Saved data entries
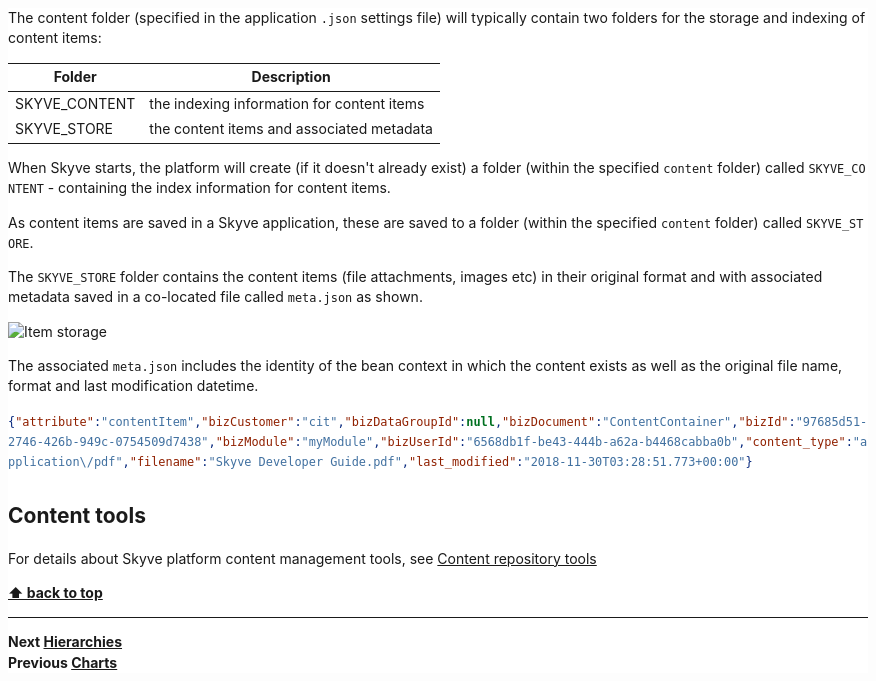 The content folder (specified in the application `.json` settings file) will typically contain two folders for the storage and indexing of content items:

Folder | Description
----|-----
SKYVE_CONTENT | the indexing information for content items
SKYVE_STORE | the content items and associated metadata

When Skyve starts, the platform will create (if it doesn't already exist) a folder (within the specified `content` folder) called `SKYVE_CONTENT` - containing the index information for content items. 

As content items are saved in a Skyve application, these are saved to a folder (within the specified `content` folder) called `SKYVE_STORE`.

The `SKYVE_STORE` folder contains the content items (file attachments, images etc) in their original format and with associated metadata saved in a co-located file called `meta.json` as shown. 

![Item storage](../assets/images/working-with-content/skyve-store-item-storage.png "Item storage")

The associated `meta.json` includes the identity of the bean context in which the content exists as well as the original file name, format and last modification datetime.

```json
{"attribute":"contentItem","bizCustomer":"cit","bizDataGroupId":null,"bizDocument":"ContentContainer","bizId":"97685d51-2746-426b-949c-0754509d7438","bizModule":"myModule","bizUserId":"6568db1f-be43-444b-a62a-b4468cabba0b","content_type":"application\/pdf","filename":"Skyve Developer Guide.pdf","last_modified":"2018-11-30T03:28:51.773+00:00"}
```

## Content tools

For details about Skyve platform content management tools, see [Content repository tools](./../_pages/content-repository-tools.md)

**[⬆ back to top](#content)**

---
**Next [Hierarchies](./../_pages/hierarchies.md)**  
**Previous [Charts](./../_pages/charts.md)**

**Assigned task**
Every line containing the string "original" is required; copy each such line from the data.

**Exercise answer**
The `SKYVE_STORE` folder contains the content items (file attachments, images etc) in their original format and with associated metadata saved in a co-located file called `meta.json` as shown. 
The associated `meta.json` includes the identity of the bean context in which the content exists as well as the original file name, format and last modification datetime.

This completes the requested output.